● **WHAT IS NEEDED**
Nothing but the lines below from the first through the one with "Recovery genutzt werden." should appear, printed exactly; please leave pictures out.

● **PROVIDED ENTRIES**
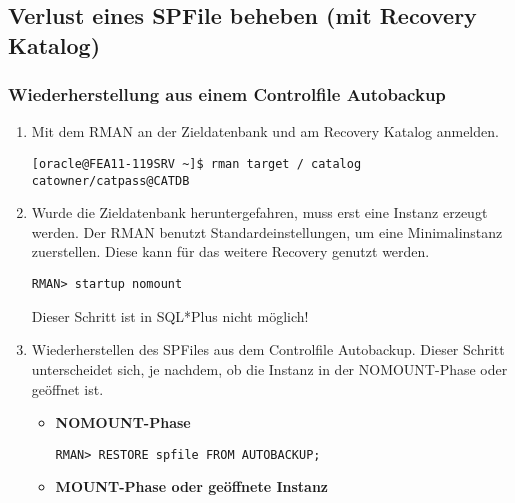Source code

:       \subsection{Verlust eines SPFile beheben (mit Recovery Katalog)}
        \subsubsection{Wiederherstellung aus einem Controlfile Autobackup}
          \begin{enumerate}
            \item Mit dem RMAN an der Zieldatenbank und am Recovery Katalog anmelden.
              \begin{lstlisting}[caption={An der Zieldatenbank und am Recovery Katalog anmelden},label=admin1405,language=rman]
[oracle@FEA11-119SRV ~]$ rman target / catalog catowner/catpass@CATDB
              \end{lstlisting}
            \item Wurde die Zieldatenbank heruntergefahren, muss erst eine Instanz erzeugt werden. Der RMAN benutzt Standardeinstellungen, um eine Minimalinstanz zuerstellen. Diese kann f\"ur das weitere Recovery genutzt werden.
              \begin{lstlisting}[caption={Zieldatenbank im RMAN in den NOMOUNT-Status bringen},label=admin1406,language=rman,alsolanguage=sqlplus]
RMAN> startup nomount
              \end{lstlisting}
              \begin{merke}
                Dieser Schritt ist in SQL*Plus nicht m\"oglich!
              \end{merke}
            \item Wiederherstellen des SPFiles aus dem Controlfile Autobackup. Dieser Schritt unterscheidet sich, je nachdem, ob die Instanz in der NOMOUNT-Phase oder ge\"offnet ist.
              \begin{itemize}
                \item \textbf{NOMOUNT-Phase}
                  \begin{lstlisting}[caption={Wiederherstellen des SPFiles aus dem Controlfile Autobackup},label=admin1407,language=rman]
RMAN> RESTORE spfile FROM AUTOBACKUP;
                  \end{lstlisting}
                \item \textbf{MOUNT-Phase oder ge\"offnete Instanz}


\end{itemize}
\end{enumerate}
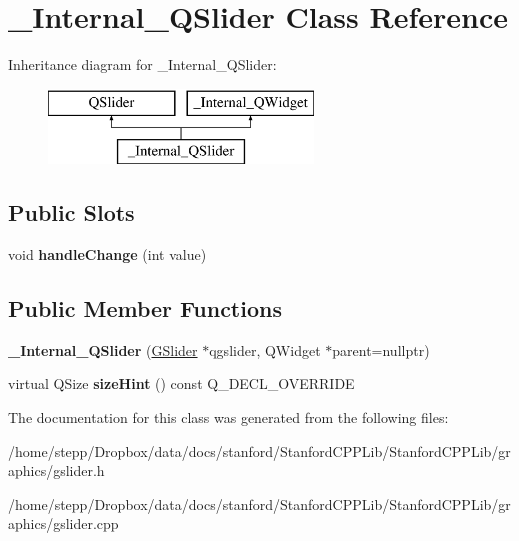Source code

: \hypertarget{class__Internal__QSlider}{}\section{\+\_\+\+Internal\+\_\+\+Q\+Slider Class Reference}
\label{class__Internal__QSlider}
Inheritance diagram for \+\_\+\+Internal\+\_\+\+Q\+Slider\+:\begin{figure}[H]
\begin{center}
\leavevmode
\includegraphics[height=2.000000cm]{class__Internal__QSlider}
\end{center}
\end{figure}
\subsection*{Public Slots}
\begin{DoxyCompactItemize}
\item 
\mbox{\label{class__Internal__QSlider_a6877980cb6432c0819ecc7815a228d22}} 
void {\bfseries handle\+Change} (int value)
\end{DoxyCompactItemize}
\subsection*{Public Member Functions}
\begin{DoxyCompactItemize}
\item 
\mbox{\label{class__Internal__QSlider_a7532c76f0de8b540ef649e26d26341ce}} 
{\bfseries \+\_\+\+Internal\+\_\+\+Q\+Slider} (\mbox{\hyperlink{classGSlider}{G\+Slider}} $\ast$qgslider, Q\+Widget $\ast$parent=nullptr)
\item 
\mbox{\label{class__Internal__QSlider_a9d4379d562552cc594a580beeafdd570}} 
virtual Q\+Size {\bfseries size\+Hint} () const Q\+\_\+\+D\+E\+C\+L\+\_\+\+O\+V\+E\+R\+R\+I\+DE
\end{DoxyCompactItemize}


The documentation for this class was generated from the following files\+:\begin{DoxyCompactItemize}
\item 
/home/stepp/\+Dropbox/data/docs/stanford/\+Stanford\+C\+P\+P\+Lib/\+Stanford\+C\+P\+P\+Lib/graphics/gslider.\+h\item 
/home/stepp/\+Dropbox/data/docs/stanford/\+Stanford\+C\+P\+P\+Lib/\+Stanford\+C\+P\+P\+Lib/graphics/gslider.\+cpp\end{DoxyCompactItemize}
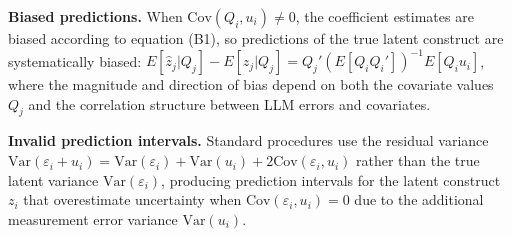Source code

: \documentclass[11pt]{article}
\begin{document}
\textbf{Biased predictions.} When $\text{Cov}(Q_i, u_i) \neq 0$, the coefficient estimates are biased according to equation (B1), 
so predictions of the true latent construct are systematically biased: $E[\hat{z}_j | Q_j] - E[z_j | Q_j] = Q_j'(E[Q_i Q_i'])^{-1} E[Q_i u_i]$, 
where the magnitude and direction of bias depend on both the covariate values $Q_j$ and the correlation structure between LLM errors and covariates.

\textbf{Invalid prediction intervals.} Standard procedures use the residual variance 
$\text{Var}(\varepsilon_i + u_i) = \text{Var}(\varepsilon_i) + \text{Var}(u_i) + 2\text{Cov}(\varepsilon_i, u_i)$ 
rather than the true latent variance $\text{Var}(\varepsilon_i)$, producing prediction intervals 
for the latent construct $z_i$ that overestimate uncertainty when $\text{Cov}(\varepsilon_i, u_i) = 0$ due 
to the additional measurement error variance $\text{Var}(u_i)$.
\end{document}
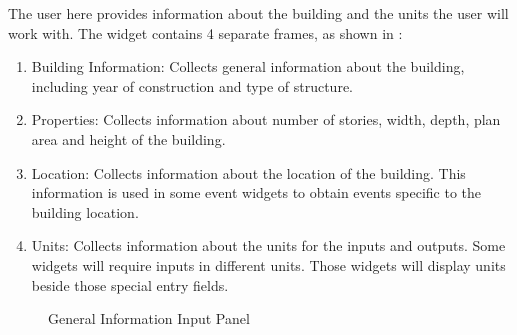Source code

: The user here provides information about the building and the units
the user will work with. The widget contains 4 separate frames,
as shown in :

\begin{enumerate}
\item Building Information: Collects general information about the building, including year of construction and type of structure.
\item Properties: Collects information about number of stories, width, depth, plan area and height of the building.
\item Location: Collects information about the location of the building. This information is used in some event widgets to obtain events specific to the building location.
\item Units: Collects information about the units for the inputs and outputs. Some widgets will require inputs in different units. Those widgets will display units beside those special entry fields.
\end{enumerate}

\begin{figure}[!htbp]
  \caption{General Information Input Panel}
  \label{fig:gi_overview}
\end{figure}

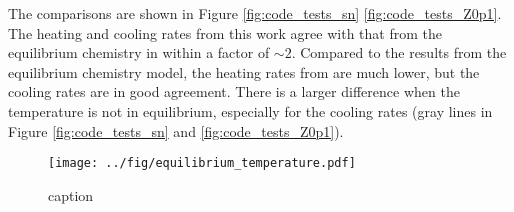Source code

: \documentclass[iop,numberedappendix]{emulateapj}
\newcommand{\mr}{\mathrm}
\newcommand{\Ho}{\mathrm{H}}
\begin{document}
The comparisons are shown in Figure \ref{fig:code_tests_sn}
\ref{fig:code_tests_Z0p1}. The heating and
cooling rates from this work agree with that from the equilibrium chemistry in
\citet{GOW2016} within a factor of $\sim 2$. Compared to the results from the
equilibrium chemistry model, the heating rates from \citet{KI2002} 
are much lower, but the cooling rates are in good agreement. There is a larger
difference when the temperature is not in equilibrium, especially for the
cooling rates (gray lines in Figure
\ref{fig:code_tests_sn} and \ref{fig:code_tests_Z0p1}).

\begin{figure*}[htbp]
     \begin{center}
%

    \end{center}
    \caption{Comparisons of heating and cooling rates for $Z=1$. The black solid lines
    are the heating and cooling functions from \citet{KI2002} used in
    \citet{KO2017}. The blue solid lines are the results from equilibrium
    chemistry and temperature calculations by \citet{GOW2016} at densities 
    $n_\Ho=0.1-1000~\mr{cm^{-3}}$. The equilibrium temperature from
    \citet{GOW2016} at different densities is shown in Figure \ref{fig:nH_T}.
    The red solid lines show the heating and cooling rates
    from this work with the gas at these densities and equilibrium temperatures.
    The gray lines show the results from this work with fixed densities 
    $n_\Ho=0.1~\mr{cm^{-3}}$ (dotted), $n_\Ho=1~\mr{cm^{-3}}$ (dash-dotted), 
    and $n_\Ho=100~\mr{cm^{-3}}$ (dashed).
        \label{fig:code_tests_sn}
    }
\end{figure*}

\begin{figure*}[htbp]
     \begin{center}
%

    \end{center}
    \caption{caption.
        \label{fig:code_tests_Z0p1}
    }
\end{figure*}

\begin{figure}[htbp]
\centering
\texttt{[image: ../fig/equilibrium\_temperature.pdf]}
\caption{caption}
\label{fig:nH_T}
\end{figure}
\end{document}
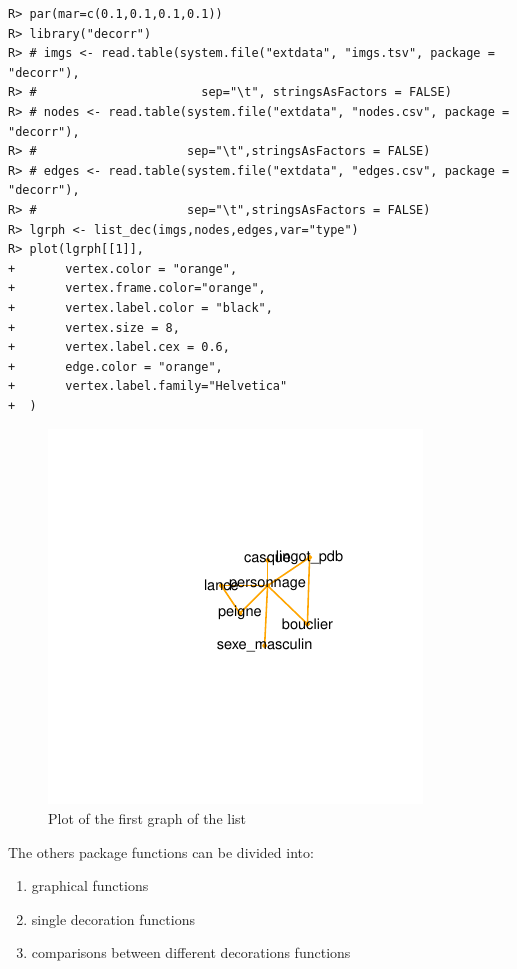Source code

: \documentclass[article]{jss}\usepackage{knitr}
\begin{document}
\begin{kframe}
\begin{verbatim}
R> par(mar=c(0.1,0.1,0.1,0.1))
R> library("decorr")
R> # imgs <- read.table(system.file("extdata", "imgs.tsv", package = "decorr"),
R> #                       sep="\t", stringsAsFactors = FALSE)
R> # nodes <- read.table(system.file("extdata", "nodes.csv", package = "decorr"),
R> #                     sep="\t",stringsAsFactors = FALSE)
R> # edges <- read.table(system.file("extdata", "edges.csv", package = "decorr"),
R> #                     sep="\t",stringsAsFactors = FALSE)
R> lgrph <- list_dec(imgs,nodes,edges,var="type")
R> plot(lgrph[[1]],
+       vertex.color = "orange",
+       vertex.frame.color="orange",
+       vertex.label.color = "black",
+       vertex.size = 8,
+       vertex.label.cex = 0.6,
+       edge.color = "orange",
+       vertex.label.family="Helvetica"
+  )
\end{verbatim}
\end{kframe}\begin{figure}[H]

{\centering \includegraphics[width=\maxwidth]{figure/unnamed-chunk-8-1} 

}

\caption{\label{fig:figs}Plot of the first graph of the list}\label{fig:unnamed-chunk-8}
\end{figure}




The others  package functions can be divided into:
\begin{enumerate}
 \item graphical functions
 \item single decoration functions
 \item comparisons between different decorations functions
\end{enumerate}
\end{document}
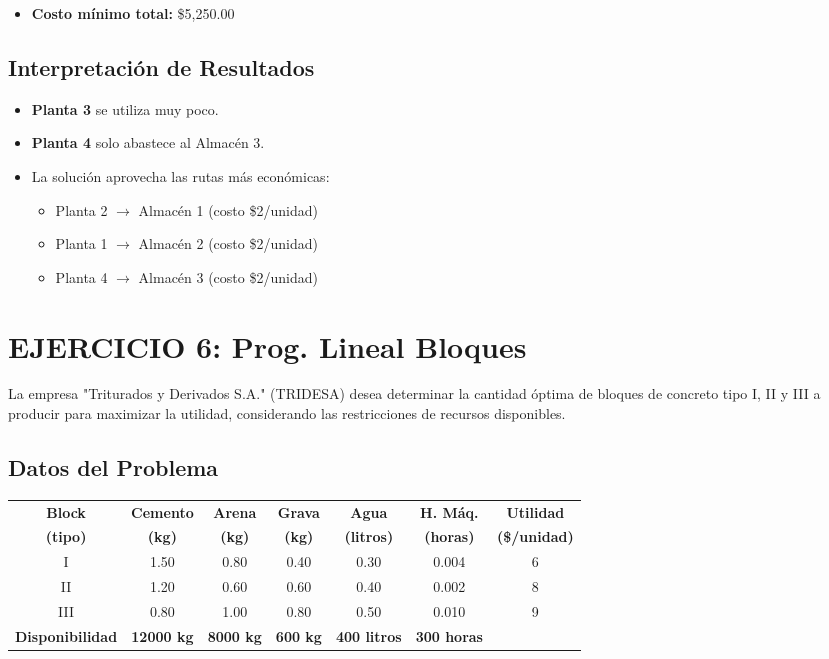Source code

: \documentclass[12pt, a4paper, oneside]{book}
\theoremstyle{definition}
\begin{document}
    \begin{itemize}
    \item \textbf{Costo mínimo total:} \$5,250.00
    \end{itemize}


    \subsection{Interpretación de Resultados}
    \begin{itemize}
    \item \textbf{Planta 3} se utiliza muy poco.
    \item \textbf{Planta 4} solo abastece al Almacén 3.
    \item La solución aprovecha las rutas más económicas:
    \begin{itemize}
    \item Planta 2 $\rightarrow$ Almacén 1 (costo \$2/unidad)
    \item Planta 1 $\rightarrow$ Almacén 2 (costo \$2/unidad)
    \item Planta 4 $\rightarrow$ Almacén 3 (costo \$2/unidad)
    \end{itemize}
    \end{itemize}



    \newpage
    \section{EJERCICIO 6: Prog. Lineal Bloques}

    La empresa "Triturados y Derivados S.A." (TRIDESA) desea determinar la cantidad óptima de bloques de concreto tipo I, II y III a producir para maximizar la utilidad, considerando las restricciones de recursos disponibles.

    \subsection{Datos del Problema}

    \begin{table}[h]
    \centering
    \begin{tabular}{|c|c|c|c|c|c|c|}
    \hline
    \textbf{Block} & \textbf{Cemento} & \textbf{Arena} & \textbf{Grava} & \textbf{Agua} & \textbf{H. Máq.} & \textbf{Utilidad} \\
    \textbf{(tipo)} & \textbf{(kg)} & \textbf{(kg)} & \textbf{(kg)} & \textbf{(litros)} & \textbf{(horas)} & \textbf{(\$/unidad)} \\
    \hline
    I & 1.50 & 0.80 & 0.40 & 0.30 & 0.004 & 6 \\
    II & 1.20 & 0.60 & 0.60 & 0.40 & 0.002 & 8 \\
    III & 0.80 & 1.00 & 0.80 & 0.50 & 0.010 & 9 \\
    \hline
    \textbf{Disponibilidad} & \textbf{12000 kg} & \textbf{8000 kg} & \textbf{600 kg} & \textbf{400 litros} & \textbf{300 horas} & \\
    \hline
    \end{tabular}
    \end{table}
\end{document}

● **THE COMPLETED TASK**
Source code

:       \subsection{Verlust eines SPFile beheben (mit Recovery Katalog)}
        \subsubsection{Wiederherstellung aus einem Controlfile Autobackup}
          \begin{enumerate}
            \item Mit dem RMAN an der Zieldatenbank und am Recovery Katalog anmelden.
              \begin{lstlisting}[caption={An der Zieldatenbank und am Recovery Katalog anmelden},label=admin1405,language=rman]
[oracle@FEA11-119SRV ~]$ rman target / catalog catowner/catpass@CATDB
              \end{lstlisting}
            \item Wurde die Zieldatenbank heruntergefahren, muss erst eine Instanz erzeugt werden. Der RMAN benutzt Standardeinstellungen, um eine Minimalinstanz zuerstellen. Diese kann f\"ur das weitere Recovery genutzt werden.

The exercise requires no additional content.